Source texts of formatted documents:
• • • • •

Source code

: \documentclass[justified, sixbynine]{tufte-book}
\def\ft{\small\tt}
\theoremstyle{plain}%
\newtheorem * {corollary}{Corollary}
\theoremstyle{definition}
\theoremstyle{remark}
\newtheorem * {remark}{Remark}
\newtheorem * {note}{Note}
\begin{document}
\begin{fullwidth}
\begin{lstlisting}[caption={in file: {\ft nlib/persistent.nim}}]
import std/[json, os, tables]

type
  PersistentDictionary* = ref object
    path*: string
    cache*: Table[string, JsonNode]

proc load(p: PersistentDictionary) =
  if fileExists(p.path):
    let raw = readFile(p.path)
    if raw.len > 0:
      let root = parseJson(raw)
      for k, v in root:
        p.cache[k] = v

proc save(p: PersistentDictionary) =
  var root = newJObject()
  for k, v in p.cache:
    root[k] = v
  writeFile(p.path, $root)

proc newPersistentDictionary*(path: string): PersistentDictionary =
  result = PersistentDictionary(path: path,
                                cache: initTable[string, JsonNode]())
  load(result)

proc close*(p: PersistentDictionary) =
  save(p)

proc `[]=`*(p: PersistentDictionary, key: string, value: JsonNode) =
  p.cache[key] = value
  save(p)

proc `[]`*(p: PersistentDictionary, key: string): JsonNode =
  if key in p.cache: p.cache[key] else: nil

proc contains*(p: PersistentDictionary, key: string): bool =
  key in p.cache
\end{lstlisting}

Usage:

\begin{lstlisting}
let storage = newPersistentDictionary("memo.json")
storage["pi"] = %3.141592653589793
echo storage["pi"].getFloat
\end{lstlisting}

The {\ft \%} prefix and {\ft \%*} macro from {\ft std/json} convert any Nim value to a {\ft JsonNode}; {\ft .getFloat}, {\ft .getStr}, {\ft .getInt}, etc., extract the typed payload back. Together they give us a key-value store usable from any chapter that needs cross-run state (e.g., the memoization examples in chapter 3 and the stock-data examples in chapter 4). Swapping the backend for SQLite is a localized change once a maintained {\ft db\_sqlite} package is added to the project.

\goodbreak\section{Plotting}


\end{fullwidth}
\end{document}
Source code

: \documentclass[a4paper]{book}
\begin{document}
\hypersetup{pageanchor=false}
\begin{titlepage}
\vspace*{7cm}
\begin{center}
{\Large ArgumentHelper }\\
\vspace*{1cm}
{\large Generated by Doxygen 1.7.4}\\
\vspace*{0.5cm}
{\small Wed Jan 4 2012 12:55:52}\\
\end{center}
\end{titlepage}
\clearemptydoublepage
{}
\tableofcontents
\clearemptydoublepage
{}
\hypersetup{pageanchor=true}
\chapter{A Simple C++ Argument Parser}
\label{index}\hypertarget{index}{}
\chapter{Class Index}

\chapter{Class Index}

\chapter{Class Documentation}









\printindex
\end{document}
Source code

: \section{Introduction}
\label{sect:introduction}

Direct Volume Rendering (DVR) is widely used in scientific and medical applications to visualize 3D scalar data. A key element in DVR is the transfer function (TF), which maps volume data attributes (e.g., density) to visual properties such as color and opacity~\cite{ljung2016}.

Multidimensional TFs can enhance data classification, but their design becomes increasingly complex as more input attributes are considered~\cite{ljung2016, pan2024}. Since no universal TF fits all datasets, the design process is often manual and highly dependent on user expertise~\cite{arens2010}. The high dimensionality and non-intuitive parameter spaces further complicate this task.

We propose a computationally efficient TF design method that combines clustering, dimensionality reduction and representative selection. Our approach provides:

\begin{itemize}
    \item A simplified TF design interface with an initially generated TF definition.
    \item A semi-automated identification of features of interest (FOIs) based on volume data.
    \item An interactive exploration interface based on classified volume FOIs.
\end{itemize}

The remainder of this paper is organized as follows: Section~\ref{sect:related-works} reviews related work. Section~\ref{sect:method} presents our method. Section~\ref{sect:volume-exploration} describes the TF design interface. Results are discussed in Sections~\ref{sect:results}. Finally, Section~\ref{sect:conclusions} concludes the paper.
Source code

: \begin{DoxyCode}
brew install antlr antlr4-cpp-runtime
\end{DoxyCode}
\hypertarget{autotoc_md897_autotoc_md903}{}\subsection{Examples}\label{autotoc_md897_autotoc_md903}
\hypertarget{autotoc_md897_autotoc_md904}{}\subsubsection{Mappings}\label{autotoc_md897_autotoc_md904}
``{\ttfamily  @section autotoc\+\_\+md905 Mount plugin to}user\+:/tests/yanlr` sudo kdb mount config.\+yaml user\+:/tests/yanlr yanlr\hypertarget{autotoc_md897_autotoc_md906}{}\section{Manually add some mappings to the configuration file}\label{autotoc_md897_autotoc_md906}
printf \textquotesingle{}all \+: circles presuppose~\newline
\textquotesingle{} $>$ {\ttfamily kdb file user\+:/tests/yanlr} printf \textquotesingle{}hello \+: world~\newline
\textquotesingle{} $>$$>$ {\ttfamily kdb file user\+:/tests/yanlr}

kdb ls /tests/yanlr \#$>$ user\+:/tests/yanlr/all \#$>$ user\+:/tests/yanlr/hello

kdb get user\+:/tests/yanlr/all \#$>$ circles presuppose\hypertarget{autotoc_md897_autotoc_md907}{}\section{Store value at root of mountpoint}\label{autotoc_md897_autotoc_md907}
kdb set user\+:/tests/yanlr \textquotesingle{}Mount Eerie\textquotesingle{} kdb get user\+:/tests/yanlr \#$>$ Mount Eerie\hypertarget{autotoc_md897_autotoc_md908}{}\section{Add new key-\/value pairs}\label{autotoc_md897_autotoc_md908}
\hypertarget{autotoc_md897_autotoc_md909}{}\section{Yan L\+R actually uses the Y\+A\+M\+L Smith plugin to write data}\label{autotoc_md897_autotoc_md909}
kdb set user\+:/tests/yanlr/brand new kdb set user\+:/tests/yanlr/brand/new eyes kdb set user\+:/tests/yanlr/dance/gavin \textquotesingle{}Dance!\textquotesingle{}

• • • • •

The problem
Look above for every line with the word "cite" and copy it.

Response to the task
Direct Volume Rendering (DVR) is widely used in scientific and medical applications to visualize 3D scalar data. A key element in DVR is the transfer function (TF), which maps volume data attributes (e.g., density) to visual properties such as color and opacity~\cite{ljung2016}.
Multidimensional TFs can enhance data classification, but their design becomes increasingly complex as more input attributes are considered~\cite{ljung2016, pan2024}. Since no universal TF fits all datasets, the design process is often manual and highly dependent on user expertise~\cite{arens2010}. The high dimensionality and non-intuitive parameter spaces further complicate this task.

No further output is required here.